PROBLEM TO SOLVE | Scan the entries line by line and return those with "between".

PROVIDED INFORMATION |
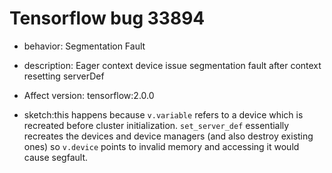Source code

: # Tensorflow bug 33894
- behavior: Segmentation Fault

- description: Eager context device issue segmentation fault after context resetting serverDef

- Affect version: tensorflow:2.0.0

- sketch:this happens because `v.variable` refers to a device which is recreated before cluster initialization. `set_server_def` essentially recreates the devices and device managers (and also destroy existing ones) so `v.device` points to invalid memory and accessing it would cause segfault.
    
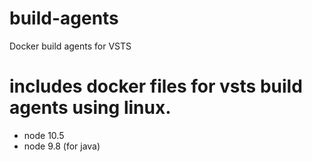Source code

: # build-agents
Docker build agents for VSTS

# includes docker files for vsts build agents using linux.
  * node 10.5
  * node 9.8 (for java)
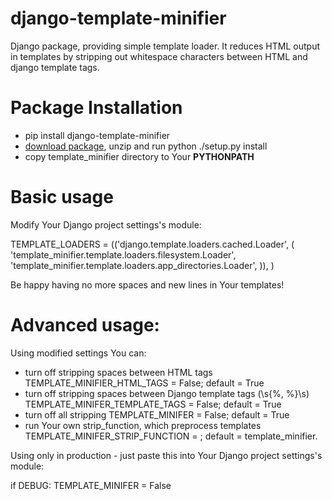 django-template-minifier
========================


Django package, providing simple template loader. It reduces HTML output in templates by stripping out whitespace characters between HTML and django template tags.


Package Installation
========================


* pip install django-template-minifier
* [download package](https://github.com/), unzip and run python ./setup.py install
* copy template_minifier directory to Your **PYTHONPATH**


Basic usage
========================


Modify Your Django project settings's module:

TEMPLATE_LOADERS = (('django.template.loaders.cached.Loader', (
        'template_minifier.template.loaders.filesystem.Loader',
        'template_minifier.template.loaders.app_directories.Loader',
    )),
)

Be happy having no more spaces and new lines in Your templates!


Advanced usage:
========================


Using modified settings You can:
* turn off stripping spaces between HTML tags
	TEMPLATE_MINIFIER_HTML_TAGS = False; default = True
* turn off stripping spaces between Django template tags (\s{%, %}\s)
    TEMPLATE_MINIFER_TEMPLATE_TAGS = False; default = True
* turn off all stripping
    TEMPLATE_MINIFER = False; default = True
* run Your own strip_function, which preprocess templates
    TEMPLATE_MINIFER_STRIP_FUNCTION = ; default = template_minifier.

Using only in production - just paste this into Your Django project settings's module:

if DEBUG:
    TEMPLATE_MINIFER = False
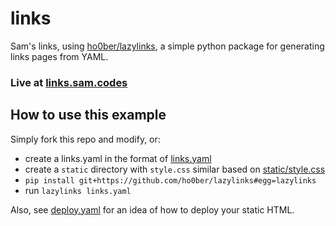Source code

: # links
Sam's links, using [ho0ber/lazylinks](https://github.com/ho0ber/lazylinks), a simple python package for generating links pages from YAML.

### Live at [links.sam.codes](https://links.sam.codes)

## How to use this example
Simply fork this repo and modify, or:
* create a links.yaml in the format of [links.yaml](links.yaml)
* create a `static` directory with `style.css` similar based on [static/style.css](stastic/style.css)
* `pip install git+https://github.com/ho0ber/lazylinks#egg=lazylinks`
* run `lazylinks links.yaml`

Also, see [deploy.yaml](.github/workflows/deploy.yaml) for an idea of how to deploy your static HTML.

EXPECTED OUTPUT |
Django package, providing simple template loader. It reduces HTML output in templates by stripping out whitespace characters between HTML and django template tags.
* turn off stripping spaces between HTML tags
* turn off stripping spaces between Django template tags (\s{%, %}\s)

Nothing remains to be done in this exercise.